В кабинете лендслера я раньше не был ни разу. И потому не сразу понял, где именно находится моя девочка. А находилась она в смежной с кабинетом Колина комнате, куда он перевез её из госпиталя. Сердце у меня сжалось. Но я сказал только:

— Колин, сбрось мне на всякий случай на «браслет» полный диагноз.

Он кивнул.

Я смотрел на неё и не видел.

— Ох, и вставят мне потом дома, — выдохнул я, когда осознал, что экран давно выключен, а я сижу в навигаторской чужого корабля и как дурак смотрю в пустоту.

— А что они с тобой обычно делают? — поинтересовался эрцог.

Оказывается, он сидел у меня за спиной и тоже молчал. Больше в навигаторской не было никого.

— Один — разговаривает, другой — не разговаривает. Честно говоря — не знаю, что хуже…Жалко только, что в курсе — оба.

Я встал.

Но куда идти в таком настроении на чужом корабле?

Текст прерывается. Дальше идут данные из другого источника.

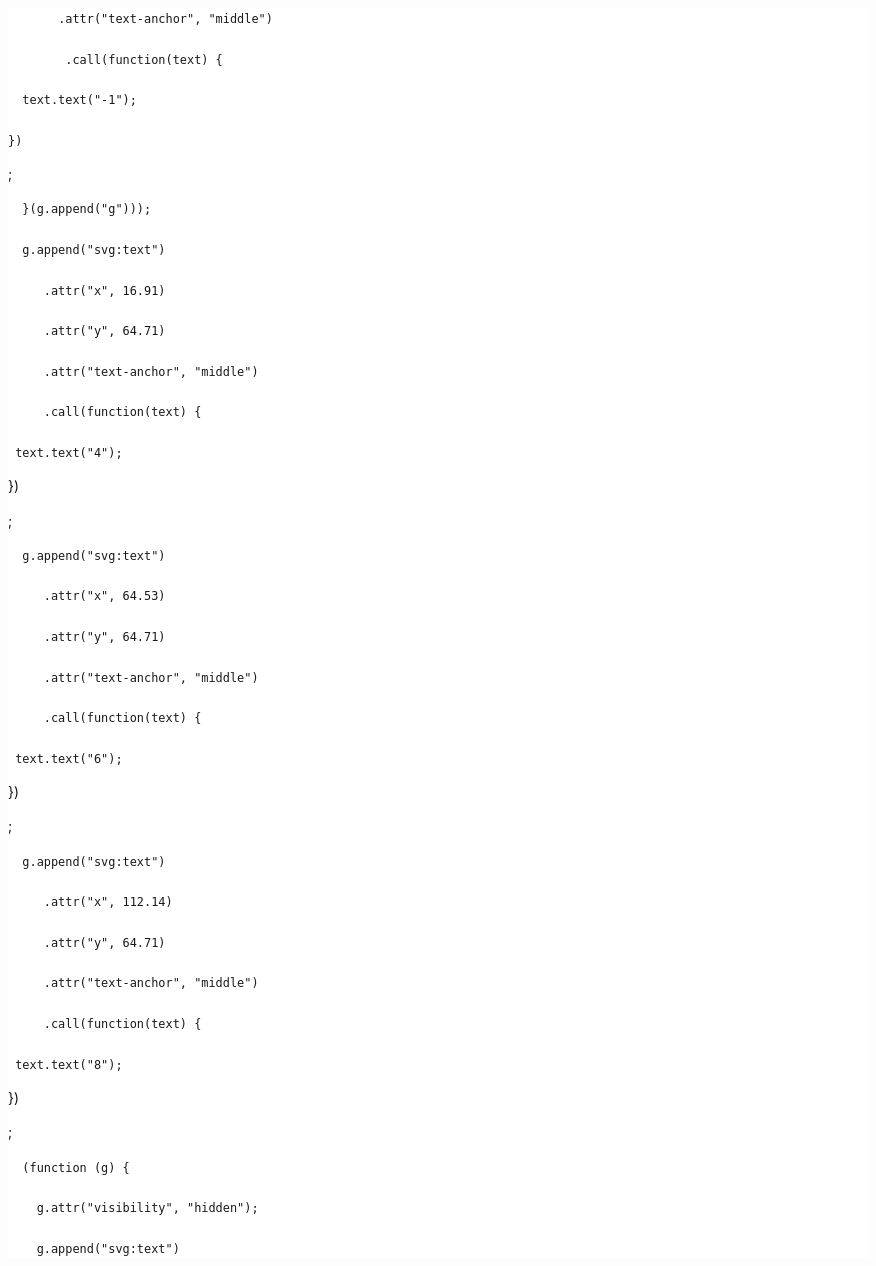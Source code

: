            .attr("text-anchor", "middle")

            .call(function(text) {

      text.text("-1");

    })

;

      }(g.append("g")));

      g.append("svg:text")

         .attr("x", 16.91)

         .attr("y", 64.71)

         .attr("text-anchor", "middle")

         .call(function(text) {

     text.text("4");

   })

;

      g.append("svg:text")

         .attr("x", 64.53)

         .attr("y", 64.71)

         .attr("text-anchor", "middle")

         .call(function(text) {

     text.text("6");

   })

;

      g.append("svg:text")

         .attr("x", 112.14)

         .attr("y", 64.71)

         .attr("text-anchor", "middle")

         .call(function(text) {

     text.text("8");

   })

;

      (function (g) {

        g.attr("visibility", "hidden");

        g.append("svg:text")
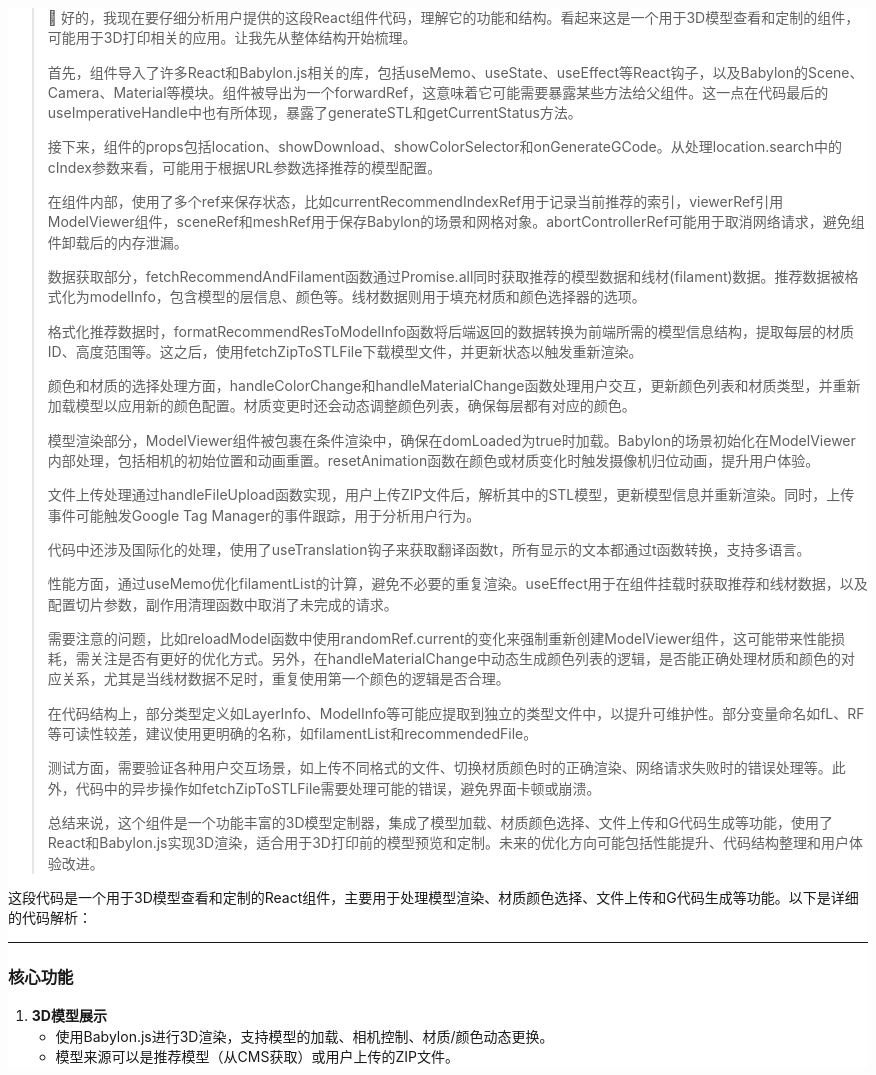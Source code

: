 > 💭 好的，我现在要仔细分析用户提供的这段React组件代码，理解它的功能和结构。看起来这是一个用于3D模型查看和定制的组件，可能用于3D打印相关的应用。让我先从整体结构开始梳理。
>
> 首先，组件导入了许多React和Babylon.js相关的库，包括useMemo、useState、useEffect等React钩子，以及Babylon的Scene、Camera、Material等模块。组件被导出为一个forwardRef，这意味着它可能需要暴露某些方法给父组件。这一点在代码最后的useImperativeHandle中也有所体现，暴露了generateSTL和getCurrentStatus方法。
>
> 接下来，组件的props包括location、showDownload、showColorSelector和onGenerateGCode。从处理location.search中的cIndex参数来看，可能用于根据URL参数选择推荐的模型配置。
>
> 在组件内部，使用了多个ref来保存状态，比如currentRecommendIndexRef用于记录当前推荐的索引，viewerRef引用ModelViewer组件，sceneRef和meshRef用于保存Babylon的场景和网格对象。abortControllerRef可能用于取消网络请求，避免组件卸载后的内存泄漏。
>
> 数据获取部分，fetchRecommendAndFilament函数通过Promise.all同时获取推荐的模型数据和线材(filament)数据。推荐数据被格式化为modelInfo，包含模型的层信息、颜色等。线材数据则用于填充材质和颜色选择器的选项。
>
> 格式化推荐数据时，formatRecommendResToModelInfo函数将后端返回的数据转换为前端所需的模型信息结构，提取每层的材质ID、高度范围等。这之后，使用fetchZipToSTLFile下载模型文件，并更新状态以触发重新渲染。
>
> 颜色和材质的选择处理方面，handleColorChange和handleMaterialChange函数处理用户交互，更新颜色列表和材质类型，并重新加载模型以应用新的颜色配置。材质变更时还会动态调整颜色列表，确保每层都有对应的颜色。
>
> 模型渲染部分，ModelViewer组件被包裹在条件渲染中，确保在domLoaded为true时加载。Babylon的场景初始化在ModelViewer内部处理，包括相机的初始位置和动画重置。resetAnimation函数在颜色或材质变化时触发摄像机归位动画，提升用户体验。
>
> 文件上传处理通过handleFileUpload函数实现，用户上传ZIP文件后，解析其中的STL模型，更新模型信息并重新渲染。同时，上传事件可能触发Google Tag Manager的事件跟踪，用于分析用户行为。
>
> 代码中还涉及国际化的处理，使用了useTranslation钩子来获取翻译函数t，所有显示的文本都通过t函数转换，支持多语言。
>
> 性能方面，通过useMemo优化filamentList的计算，避免不必要的重复渲染。useEffect用于在组件挂载时获取推荐和线材数据，以及配置切片参数，副作用清理函数中取消了未完成的请求。
>
> 需要注意的问题，比如reloadModel函数中使用randomRef.current的变化来强制重新创建ModelViewer组件，这可能带来性能损耗，需关注是否有更好的优化方式。另外，在handleMaterialChange中动态生成颜色列表的逻辑，是否能正确处理材质和颜色的对应关系，尤其是当线材数据不足时，重复使用第一个颜色的逻辑是否合理。
>
> 在代码结构上，部分类型定义如LayerInfo、ModelInfo等可能应提取到独立的类型文件中，以提升可维护性。部分变量命名如fL、RF等可读性较差，建议使用更明确的名称，如filamentList和recommendedFile。
>
> 测试方面，需要验证各种用户交互场景，如上传不同格式的文件、切换材质颜色时的正确渲染、网络请求失败时的错误处理等。此外，代码中的异步操作如fetchZipToSTLFile需要处理可能的错误，避免界面卡顿或崩溃。
>
> 总结来说，这个组件是一个功能丰富的3D模型定制器，集成了模型加载、材质颜色选择、文件上传和G代码生成等功能，使用了React和Babylon.js实现3D渲染，适合用于3D打印前的模型预览和定制。未来的优化方向可能包括性能提升、代码结构整理和用户体验改进。
>
> 



这段代码是一个用于3D模型查看和定制的React组件，主要用于处理模型渲染、材质颜色选择、文件上传和G代码生成等功能。以下是详细的代码解析：

---

### **核心功能**
1. **3D模型展示**  
   - 使用Babylon.js进行3D渲染，支持模型的加载、相机控制、材质/颜色动态更换。
   - 模型来源可以是推荐模型（从CMS获取）或用户上传的ZIP文件。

— Иди к Домато. Пусть тебе укол какой–нибудь поставит, — посоветовал эрцог. — И диагноз ему покажи. Хотя друзья твои, боюсь, уже наводили справки везде, где это возможно.

История шестая. Клинок

1. Кьясна, община эйнитов

Солнце висело низко, но всё никак не могло сесть.

Мы попрощались с Колином. Он сам привёз меня на Кьясну, как и в тот, первый раз.

Лучше бы он меня убил.

Шлюпка окуталась дымкой электромагнитной защиты и сгинула, в секунды набирая допустимую в атмосфере скорость. Защита нужна была не хитинопластику внешних обводов маленького судна, а птицам и бабочкам, рискующим сгореть в трущихся молекулах воздуха…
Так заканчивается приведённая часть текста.